As the role of the teacher becomes intertwined with technology, it’s easy to start wondering about what the classroom of the future will look like. We took a trip in the DeLorean and asked Marty if we could stop and have a quick peek.
What do classrooms of the future look like?
It isn’t a cold future as many have feared. Yes, it’s full of software and devices that change the way we interact, but they don’t limit us or our connections to the real world. It’s quite the opposite. Technology in classrooms allows students to experience things far beyond the physical constraints of the room, the building and even the school grounds. They can also share experiences far more easily with their peers and their families.
Location is no longer a limiting factor for students and teachers. Through online screen sharing or virtual reality (VR), they can go anywhere in the world. Even better, they can learn from anywhere in the world. Students based in one town can talk to leading experts in literature, physics, astronomy and gastronomy from all across the planet. Live video sessions become fully interactive thanks to holographic projections and VR.
The actual physical classroom is also completely different. LCD touch screens line the walls, rather one board in the front. These interactive walls will “keep children engaged and allow for multiple children to touch the screen at once”. Additionally, the furniture isn’t static, with everyone facing forwards. Students can move their desks around with ease in order to team up with each other for projects. Teachers can display information on a large screen for the whole class or share it on specific devices. In the classroom of the future, the so-called “natural boundaries” between teachers and students is gone.

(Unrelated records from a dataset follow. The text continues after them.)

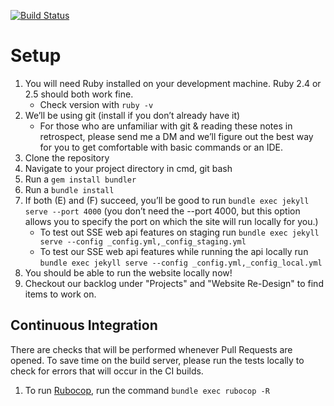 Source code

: [![Build Status](https://travis-ci.com/msoe-sse/msoe-sse.github.io.svg?branch=master)](https://travis-ci.com/msoe-sse/msoe-sse.github.io)
# Setup
1. You will need Ruby installed on your development machine.  Ruby 2.4 or 2.5 should both work fine.
    - Check version with `ruby -v`
2. We’ll be using git (install if you don’t already have it)
    - For those who are unfamiliar with git & reading these notes in retrospect, please send me a DM and we’ll figure out the best way for you to get comfortable with basic commands or an IDE.
3. Clone the repository
4. Navigate to your project directory in cmd, git bash
5. Run a `gem install bundler`
6. Run a `bundle install`
7. If both (E) and (F) succeed, you’ll be good to run `bundle exec jekyll serve --port 4000` (you don’t need the --port 4000, but this option allows you to specify the port on which the site will run locally for you.)
   - To test out SSE web api features on staging run `bundle exec jekyll serve --config _config.yml,_config_staging.yml`
   - To test our SSE web api features while running the api locally run `bundle exec jekyll serve --config _config.yml,_config_local.yml`
8. You should be able to run the website locally now!
9. Checkout our backlog under "Projects" and "Website Re-Design" to find items to work on.

## Continuous Integration

There are checks that will be performed whenever Pull Requests are opened.  To save time on the build server, please run the tests locally to check for errors that will occur in the CI builds.

1. To run [Rubocop](https://github.com/ashmaroli/rubocop-jekyll), run the command `bundle exec rubocop -R`
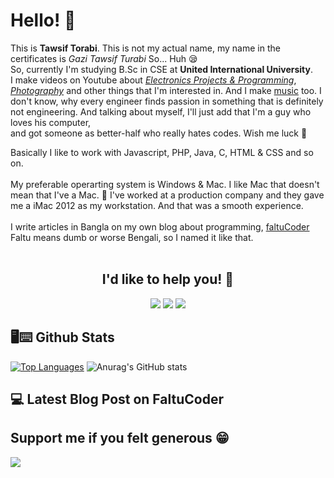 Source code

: # Hello! 👋
This is **Tawsif Torabi**. This is not my actual name, my name in the certificates is *Gazi Tawsif Turabi* So... Huh 😪
</br>
So, currently I'm studying B.Sc in CSE at **United International University**.  
I make videos on Youtube about *[Electronics Projects & Programming](https://www.youtube.com/c/AmazingVangari/)*, *[Photography](https://www.youtube.com/c/TawsifTorabi/)* and other things that I'm interested in. And I make [music](https://soundcloud.com/tawsiftorabi/tracks) too.
I don't know, why every engineer finds passion in something that is definitely not engineering.
And talking about myself, I'll just add that I'm a guy who loves his computer,  
and got someone as better-half who really hates codes. Wish me luck 🤞

Basically I like to work with Javascript, PHP, Java, C, HTML & CSS and so on. </br>
</br>
My preferable operarting system is Windows & Mac. I like Mac that doesn't mean that I've a Mac. 🙂 I've worked at a production company and they gave me a iMac 2012 as my workstation. And that was a smooth experience.
</br>
</br>
I write articles in Bangla on my own blog about programming, [faltuCoder](https://faltucoder.blogspot.com/) Faltu means dumb or worse Bengali, so I named it like that.
</br>
</br>

<h2 align="center">I'd like to help you! 🧐</h2>
<div align="center">
  <a align="center" href="https://facebook.com/tawsiftorabi"><img src="https://img.shields.io/badge/facebook-%2320A1F1.svg?&style=for-the-badge&logo=facebook&logoColor=white"/></a>
  <a align="center" href="https://www.linkedin.com/in/tawsiftorabi/"><img src="https://img.shields.io/badge/linkedin-%230077B5.svg?&style=for-the-badge&logo=linkedin&logoColor=white"/></a>
  <a align="center" href="https://twitter.com/tawsiftorabi/"><img src="https://img.shields.io/badge/twitter-%2320A1F1.svg?&style=for-the-badge&logo=twitter&logoColor=white"/></a>
</div>


## 🖥⌨ Github Stats
[![Top Languages](https://github-readme-stats.vercel.app/api/top-langs/?username=TawsifTorabi&layout=compact&theme=transparent)](https://github.com/anuraghazra/github-readme-stats)
![Anurag's GitHub stats](https://github-readme-stats.vercel.app/api?username=TawsifTorabi&show_icons=true&theme=transparent&layout=compact)


## 💻 Latest Blog Post on FaltuCoder
<!-- blog-post-list:start -->
<!-- blog-post-list:end -->


## Support me if you felt generous 😁
<a align="center" href="https://www.buymeacoffee.com/tawsiftorabi"><img src="https://img.buymeacoffee.com/button-api/?text=Buy me a coffee&emoji=&slug=tawsiftorabi&button_colour=FFDD00&font_colour=000000&font_family=Cookie&outline_colour=000000&coffee_colour=ffffff"/></a>
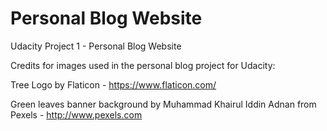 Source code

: # Personal Blog Website
 Udacity Project 1 - Personal Blog Website


Credits for images used in the personal blog project for Udacity:

Tree Logo by Flaticon - https://www.flaticon.com/

Green leaves banner background by Muhammad Khairul Iddin Adnan from Pexels - http://www.pexels.com
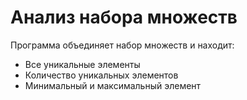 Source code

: # Анализ набора множеств

Программа объединяет набор множеств и находит:

- Все уникальные элементы
- Количество уникальных элементов
- Минимальный и максимальный элемент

Adaptive learning is a reality
There is a lot of talk right now about the style of teaching changing. Educators around the world are toying with the idea of throwing out the rulebook that says every student must pass the same test to prove they understand the topics covered that term.

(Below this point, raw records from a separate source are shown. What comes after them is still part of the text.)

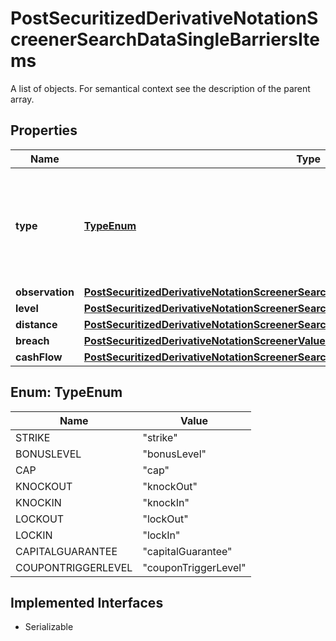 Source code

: 

# PostSecuritizedDerivativeNotationScreenerSearchDataSingleBarriersItems

A list of objects. For semantical context see the description of the parent array.

## Properties

Name | Type | Description | Notes
------------ | ------------- | ------------- | -------------
**type** | [**TypeEnum**](#TypeEnum) | The type of the barrier. See endpoint &#x60;/securitized-derivative/barrier/type/list&#x60; for additional information. Note that not all barrier types listed in the mentioned endpoint can be used as a parameter. | Value | Description | | --- | --- | | strike | Represents the underlying level that needs to be reached in order for the securitized derivative to yield a profit; particularly relevant for reverse convertible bonds, sprint/outperformance certificates, capital-protection certificates, warrants and knock-out certificates. | | bonusLevel | Represents the underlying level considered for repayment if the knock-in barrier is intact; particularly relevant for bonus certificates. | | cap | Represents the maximum underlying level considered for repayment; particularly relevant for discount certificates, bonus certificates, and capital-protection certificates. | | knockOut | Represents the underlying level where a securitized derivative is terminated and becomes (nearly) worthless; particularly relevant for knock-out certificates. | | knockIn | Represents the underling level at which a certain product feature (such as a bonus payment) is lost; particularly relevant for bonus certificates but also for securitized derivatives that might have additional protection such as reverse convertible bonds, discount certificates, and capital-protection certificates. | | lockOut | Represents the underlying level at which the securitized derivative is terminated yielding a predefined amount; particularly relevant for capital-protection certificates and express certificates but currently not supported for the latter. | | lockIn | Represents the underlying level at which a certain repayment at maturity is ensured; particularly relevant for capital-protection certificates and express certificates but currently not supported for the latter. | | capitalGuarantee | Represents the underlying level corresponding to a guranteed repayment; particularly relevant for capital-protection certificates. | | couponTriggerLevel | Represents the underlying level at which a partial payment (such as a conditional coupon) is lost; particularly relevant for capital-protection certificates and express certificates but currently not supported for the latter. |   |  [optional]
**observation** | [**PostSecuritizedDerivativeNotationScreenerSearchDataSingleBarriersItemsObservation**](PostSecuritizedDerivativeNotationScreenerSearchDataSingleBarriersItemsObservation.md) |  |  [optional]
**level** | [**PostSecuritizedDerivativeNotationScreenerSearchDataSingleBarriersItemsLevel**](PostSecuritizedDerivativeNotationScreenerSearchDataSingleBarriersItemsLevel.md) |  |  [optional]
**distance** | [**PostSecuritizedDerivativeNotationScreenerSearchDataSingleBarriersItemsDistance**](PostSecuritizedDerivativeNotationScreenerSearchDataSingleBarriersItemsDistance.md) |  |  [optional]
**breach** | [**PostSecuritizedDerivativeNotationScreenerValueRangesGetDataSingleBarriersItemsBreach**](PostSecuritizedDerivativeNotationScreenerValueRangesGetDataSingleBarriersItemsBreach.md) |  |  [optional]
**cashFlow** | [**PostSecuritizedDerivativeNotationScreenerSearchDataSingleBarriersItemsCashFlow**](PostSecuritizedDerivativeNotationScreenerSearchDataSingleBarriersItemsCashFlow.md) |  |  [optional]



## Enum: TypeEnum

Name | Value
---- | -----
STRIKE | &quot;strike&quot;
BONUSLEVEL | &quot;bonusLevel&quot;
CAP | &quot;cap&quot;
KNOCKOUT | &quot;knockOut&quot;
KNOCKIN | &quot;knockIn&quot;
LOCKOUT | &quot;lockOut&quot;
LOCKIN | &quot;lockIn&quot;
CAPITALGUARANTEE | &quot;capitalGuarantee&quot;
COUPONTRIGGERLEVEL | &quot;couponTriggerLevel&quot;


## Implemented Interfaces

* Serializable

Fully fledged adaptive learning is a reality in tomorrow’s classrooms thanks to the complete integration of edtech into a syllabus. The edtech will be able to actually learn about the students and then help teachers to create learning plans for individuals based on how well they are coping with the lessons, according to a theory put forward by ASCD Inservice. In the future, pedagogy becomes unique to the individuals being taught. There is no more one size fits all lesson plan.
Just think about what this means for assessing students. They will no longer have to submit assignments in one particular way. They can find the way that best expresses their understanding of the subject or topic and then set about proving to the teacher that they know what they’re talking about. For example, “the teacher may receive the assignment in various mediums that can include a recorded video, an elaborate diorama, a research paper” or ways we haven’t even thought of yet.
What is holding us back?
Just a quick look at the future is enough to show that the world is nearly there. However, there are some major factors that are still holding us back. The first is clearly connectivity and access. There are far too many people still without access to the internet or up-to-date technology. Until we reach the point where rural and poorer communities can have the same access as the main cities around the world, we can’t quite make it into that future.

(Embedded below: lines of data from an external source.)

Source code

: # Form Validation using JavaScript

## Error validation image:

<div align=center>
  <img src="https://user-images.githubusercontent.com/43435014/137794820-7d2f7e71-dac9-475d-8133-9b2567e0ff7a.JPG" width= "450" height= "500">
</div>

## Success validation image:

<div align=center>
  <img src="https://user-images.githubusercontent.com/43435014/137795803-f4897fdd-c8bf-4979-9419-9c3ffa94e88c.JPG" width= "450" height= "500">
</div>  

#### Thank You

Another key factor is educational systems that hold fast to traditional pedagogy. This teaching method states that every student must pass the same tests in order to move on with their schooling. Only a small percentage of students are allowed to deviate from these norms, and they are usually identified as special needs students. This actually puts an additional strain on the student as they are singled out as different in a bad way. Once we are able to break down the barriers and see that two children can learn in totally different ways but still full comprehend the subject matter, we can move forward.
We’re on the right track with technology in classrooms
It’s already clear that we’re working towards this educational future because more and more teachers are enjoying an adaptive style of education. Schools around the world are also embracing technology in classrooms, and seeing great benefits from it.
The number of schools using smart boards instead of white boards or chalk boards is ever increasing. Smart boards allow for greater spread of different types of information. Students can also “touch and move content on the board”, thereby engaging with the content.
Schools embracing the use of mobile devices in class are also seeing great changes, when the programs are implemented correctly. When teachers are able to use Mobile Device Management (MDM) software, they can also track and monitor the progress of each student. This allows them to adapt lesson plans for those who are not coping with the main learning approach. This allows for more personal attention and a greater understanding by the teacher.
As schools adapt their pedagogy, they can better accommodate edtech and get themselves ready for the future.